Apr. 8--OKLAHOMA CITY -- Donald Martindale is barely old enough to buy beer. He has just been assigned to a new position in Austin, where he's looking forward to sampling the nightlife.
In a couple of years, he will be safeguarding your airplane from disaster.
The 21-year-old, who's bound for Austin Bergstrom Airport, is part of a new wave of air-traffic controllers who will be spilling into towers and radar rooms across the country in the next decade.
Martindale and others like him -- including Tara Ellison, who just landed at Dallas Love Field, and Larry Rees, who's training at Dallas/Fort Worth Airport -- are arriving not a moment too soon. Three out of every 4 controllers are headed for retirement in the next 10 years.
It's an employment crunch that the Federal Aviation Administration hasn't faced since 1981, when President Ronald Reagan fired more than 10,000 striking controllers. Replacing them today is a hotly debated issue between FAA management and the air-traffic controllers' union. The FAA says it's on target to fill the coming void, but union leaders say the agency is doing a poor job.
Their labor fight has been well-chronicled, but there are other unknowns, such as who will fill the jobs and why they would want to step into a profession with high stress levels and recently reduced pay.
If you haven't heard that the FAA is hiring, then get ready. An unprecedented, wide-ranging recruiting drive is coming to a newspaper and magazine near you. The FAA's two-week "blitz" will tear through Texas starting June 1. The nationwide hiring campaign has already seeped into the Internet through popular social-networking sites such as Facebook, Craigslist and MySpace.
Who can be a controller? The agency said it is fishing for "everyone."
"The FAA does all the training," the MySpace ad boasts, "so you don't have to know anything about air traffic control to be considered."
Who wants this job?
Larry Rees silently looks out the large, tinted windows onto the west side of D/FW Airport. From his perch in the control tower, 246 feet in the air, the controller-in-training can see tiny airplanes taxiing between the gates and the runways.

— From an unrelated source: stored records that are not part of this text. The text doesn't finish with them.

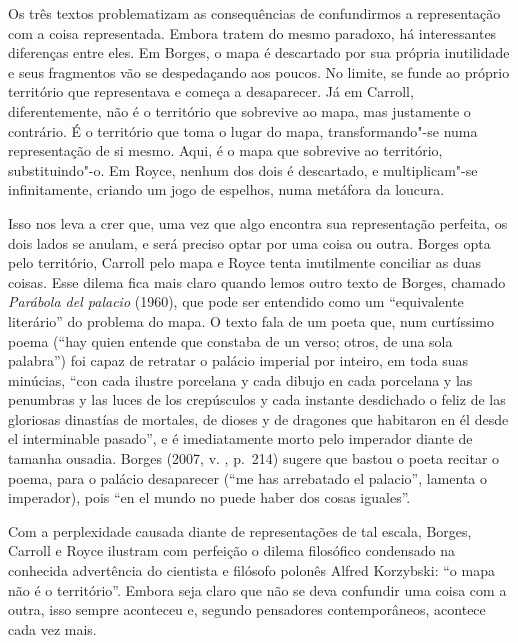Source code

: Os três textos problematizam as consequências de confundirmos a
representação com a coisa representada. Embora tratem do mesmo paradoxo,
há interessantes diferenças entre eles. Em Borges, o mapa é descartado
por sua própria inutilidade e seus fragmentos vão se despedaçando aos
poucos. No limite, se funde ao próprio território que representava e
começa a desaparecer. Já em Carroll, diferentemente, não é o território
que sobrevive ao mapa, mas justamente o contrário. É o território que
toma o lugar do mapa, transformando"-se numa representação de si
mesmo. Aqui, é o mapa que sobrevive ao território, substituindo"-o. Em
Royce, nenhum dos dois é descartado, e multiplicam"-se infinitamente,
criando um jogo de espelhos, numa metáfora da loucura.

Isso nos leva a crer que, uma vez que algo encontra sua representação
perfeita, os dois lados se anulam, e será preciso optar por uma coisa ou
outra. Borges opta pelo território, Carroll pelo mapa e Royce tenta
inutilmente conciliar as duas coisas. Esse dilema fica mais claro quando
lemos outro texto de Borges, chamado \emph{Parábola del palacio} (1960),
que pode ser entendido como um ``equivalente literário'' do problema do
mapa. O texto fala de um poeta que, num curtíssimo poema (``hay quien
entende que constaba de un verso; otros, de una sola palabra'') foi
capaz de retratar o palácio imperial por inteiro, em toda suas minúcias,
``con cada ilustre porcelana y cada dibujo en cada porcelana y las
penumbras y las luces de los crepúsculos y cada instante desdichado o
feliz de las gloriosas dinastías de mortales, de dioses y de dragones
que habitaron en él desde el interminable pasado'', e é imediatamente
morto pelo imperador diante de tamanha ousadia. Borges (2007, v. , p.~214) sugere que bastou o poeta recitar o poema, para o palácio
desaparecer (``me has arrebatado el palacio'', lamenta o imperador),
pois ``en el mundo no puede haber dos cosas iguales''.

Com a perplexidade causada diante de representações de tal
escala, Borges, Carroll e Royce ilustram com perfeição o dilema
filosófico condensado na conhecida advertência do cientista e filósofo
polonês Alfred Korzybski: ``o mapa não é o território''. Embora seja
claro que não se deva confundir uma coisa com a outra, isso sempre
aconteceu e, segundo pensadores contemporâneos, acontece cada vez mais.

On this sunny Thursday afternoon, his headset is strapped on, the cord plugged in, but he doesn't say a word.
He is learning.
Other days, the 24-year-old, who played basketball for a small Division I school in Tennessee, would find himself alone on the other side of the control tower, watching the more experienced controllers. He would often practice by reciting a series of complicated instructions, just seconds before other controllers would give the real set of commands, word-for-word, to the pilots. The "phraseology," as controllers call it, sounds like another language to the layman.
But to Rees, it's starting to become more familiar.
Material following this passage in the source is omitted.